Interessa às empresas enquadrar as pessoas em perfis específicos de consumo - especialmente em fases de maior tendência à compra, como é o caso da maternidade. Grávidas estão em uma posição de maior vulnerabilidade em relação ao consumo. O mercado sabe disso, é claro. Na era do Big Data, estima-se que cada consumidor padrão valha US$ 0,10; as grávidas valem US$ 1,50.

O cálculo é da socióloga americana Janet Vertesi. Em 2014, ela mostrou - por meio de um experimento na própria pele - que a única maneira de esconder a gravidez da internet é apelando para navegação anônima com Tor. Qualquer escorregada na navegação não anônima - uma passada pelo fórum Baby Center ou uma busca por "ultrassom morfológico", por exemplo - já serve para que a mulher seja enquadrada como grávida. E, uma vez perfilada, as empresas não pouparão esforços para conquistar aquela consumidora com o anúncio mais direcionado possível. As chances de ela ser convencida pela propaganda são grandes.
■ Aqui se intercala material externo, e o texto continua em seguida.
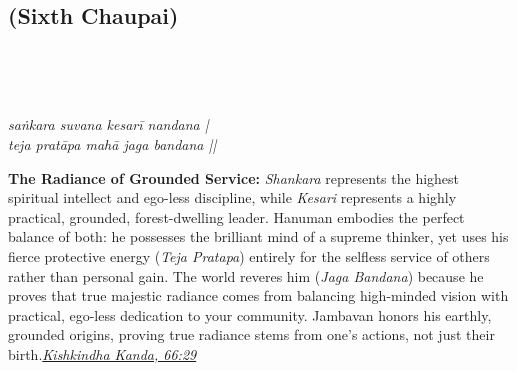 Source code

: 
\newpage

\subsection*{ (Sixth Chaupai)}

\begin{minipage}[t]{0.55\textwidth}
\vspace{0pt}

{\large \linespread{1.5}\selectfont
{}\\
\par}

\vspace{0.5em}

{\large \linespread{1.5}\selectfont
{}\\
\par}

\vspace{0.5em}

{\large \linespread{1.3}\selectfont
\textit{saṅkara suvana kesarī nandana |}\\
\textit{teja pratāpa mahā jaga bandana ||}
\par}
\end{minipage}%
\hfill
\begin{minipage}[t]{0.42\textwidth}
\vspace{0pt}
\begin{tcolorbox}[anchorbox]
\textbf{The Radiance of Grounded Service:} \textit{Shankara} represents the highest spiritual intellect and ego-less discipline, while \textit{Kesari} represents a highly practical, grounded, forest-dwelling leader. Hanuman embodies the perfect balance of both: he possesses the brilliant mind of a supreme thinker, yet uses his fierce protective energy (\textit{Teja Pratapa}) entirely for the selfless service of others rather than personal gain. The world reveres him (\textit{Jaga Bandana}) because he proves that true majestic radiance comes from balancing high-minded vision with practical, ego-less dedication to your community.
\vspace{0.5em}\newline Jambavan honors his earthly, grounded origins, proving true radiance stems from one's actions, not just their birth.\newline\null\hfill\href{https://www.valmiki.iitk.ac.in/sloka?field_kanda_tid=4&language=dv&field_sarga_value=66}{\textit{Kishkindha Kanda, 66:29}}
\end{tcolorbox}
\end{minipage}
"Eram propagandas relacionadas a identidade", diz Fernanda. Faz todo sentido, porque mulheres passam por um processo de reconstrução da identidade própria após o nascimento de um filho. O marketing sabe disso. Faz parte do processo de perfilamento - ou profiling, em inglês - procurar caixinhas com padrões de comportamento para tentar enquadrar as pessoas, entregando o que elas possivelmente querem. Ou o que acham que elas querem.

O problema é que, com a internet, o nível de detalhamento e poder persuasivo das propagandas vai a níveis cujas consequências ainda são desconhecidas. Anunciantes podem saber, por exemplo, em que semana de gestação a mulher está ou se alguém tem tendência à depressão. Esse nível de detalhamento só é possível porque há ferramentas bem sofisticadas de monitoramento que acompanham praticamente tudo o que se faz online. Tudo mesmo.